Il faudrait s’interroger sur le soutien réel ou supposé de la Russie, grand partenaire stratégique de l’Algérie, du moins sur le plan militaire. Je ne sais pas ce que pense vraiment Poutine de la situation algérienne. Je sais qu’il avait rencontré à Brégançon, résidence d’été du président français, Emmanuel Macron. Je serais surpris si le cas de l’Algérie n’était pas évoqué. Ces deux puissances défendent leurs intérêts respectifs dans la région.

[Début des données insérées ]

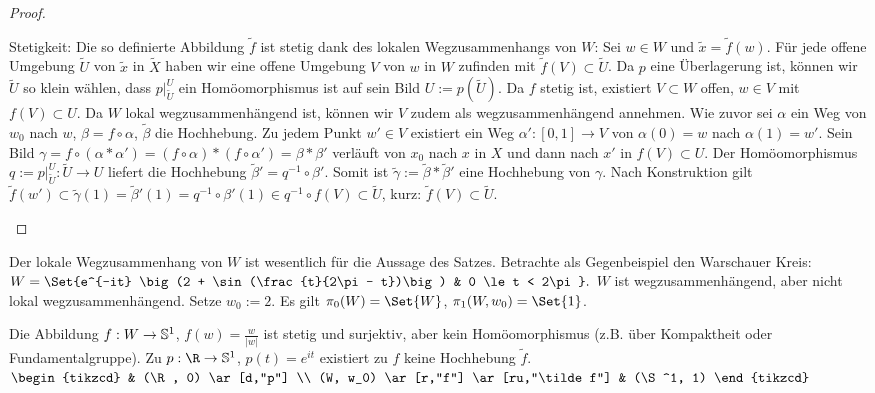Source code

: \begin{st}
\begin{proof}
\begin{seg}{\ProofImplication*}
            Stetigkeit:
            Die so definierte Abbildung $\tilde f$ ist stetig dank des lokalen Wegzusammenhangs von $W$:
            Sei $w \in W$ und $\tilde x = \tilde f(w)$.
            Für jede offene Umgebung $\tilde U$ von $\tilde x$ in $\tilde X$ haben wir eine offene Umgebung $V$ von $w$ in $W$ zufinden mit $\tilde f(V) \subset \tilde U$.
            Da $p$ eine Überlagerung ist, können wir $\tilde U$ so klein wählen, dass $p|_{\tilde U}^U$ ein Homöomorphismus ist auf sein Bild $U := p(\tilde U)$.
            Da $f$ stetig ist, existiert $V \subset W$ offen, $w \in V$ mit $f(V) \subset U$.
            Da $W$ lokal wegzusammenhängend ist, können wir $V$ zudem als wegzusammenhängend annehmen.
            Wie zuvor sei $\alpha$ ein Weg von $w_0$ nach $w$, $\beta = f \circ \alpha$, $\tilde \beta$ die Hochhebung.
            Zu jedem Punkt $w' \in V$ existiert ein Weg $\alpha': [0,1] \to V$ von $\alpha(0) = w$ nach $\alpha(1) = w'$.
            Sein Bild $\gamma = f \circ (\alpha \ast \alpha') = (f \circ \alpha) \ast (f \circ \alpha') = \beta \ast \beta'$ verläuft von $x_0$ nach $x$ in $X$ und dann nach $x'$ in $f(V) \subset U$.
            Der Homöomorphismus $q := p|_{\tilde U}^U: \tilde U \to U$ liefert die Hochhebung $\tilde \beta' = q^{-1} \circ \beta'$.
            Somit ist $\tilde \gamma := \tilde \beta \ast \tilde \beta'$ eine Hochhebung von $\gamma$.
            Nach Konstruktion gilt $\tilde f(w') \subset \tilde \gamma(1) = \tilde \beta '(1) = q^{-1} \circ \beta'(1) \in q^{-1} \circ f(V) \subset \tilde U$, kurz: $\tilde f(V) \subset \tilde U$.
        \end{seg}
    \end{proof}
    \begin{nt}
        Der lokale Wegzusammenhang von $W$ ist wesentlich für die Aussage des Satzes.
        Betrachte als Gegenbeispiel den Warschauer Kreis:
        \begin{math}
            W = \Set{e^{-it} \big(2 + \sin(\frac{t}{2\pi - t})\big) & 0 \le t < 2\pi}.
        \end{math}
        $W$ ist wegzusammenhängend, aber nicht lokal wegzusammenhängend.
        Setze $w_0 := 2$.
        Es gilt $\pi_0(W) = \Set{W}$, $\pi_1(W, w_0) = \Set{1}$.

        Die Abbildung $f: W \to \S^1$, $f(w) = \frac{w}{|w|}$ ist stetig und surjektiv, aber kein Homöomorphismus (z.B. über Kompaktheit oder Fundamentalgruppe).
        Zu $p: \R \to \S^1$, $p(t) = e^{it}$ existiert zu $f$ keine Hochhebung $\tilde f$.
        \begin{math}
            \begin{tikzcd}
                & (\R, 0) \ar[d,"p"] \\
                (W, w_0) \ar[r,"f"] \ar[ru,"\tilde f"] & (\S^1, 1)
            \end{tikzcd}
        \end{math}
    \end{nt}
\end{st}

Je sais aussi qu’en 1964, Ahmed Ben Bella, alors président décoré à Moscou par la plus haute distinction de l’Union soviétique, avait demandé à Nikita Khrouchtchev son aide, car Paris se montrait très sévère au regard des nécessités économiques de l’Algérie. Le leader communiste lui avait cyniquement répondu : «Entendez-vous avec la France, je ne peux pas avoir deux Cuba sur les bras.» Le contexte mondial a certes profondément changé depuis, mais j’ai tendance à penser que dans les enjeux géostratégiques actuels, le soutien de Poutine risque de ne pas être indéfectible.

Par ailleurs, si la déjà morne situation économique du pays ne s’améliore pas, le FMI et le Club de Paris frapperont à la porte de la présidence de la République algérienne et démocratique. Alors, Emmanuel Macron aurait une certaine centralité dans les négociations éventuelles. Je pense qu’il faut en tenir compte, pour ne pas dire en prendre acte.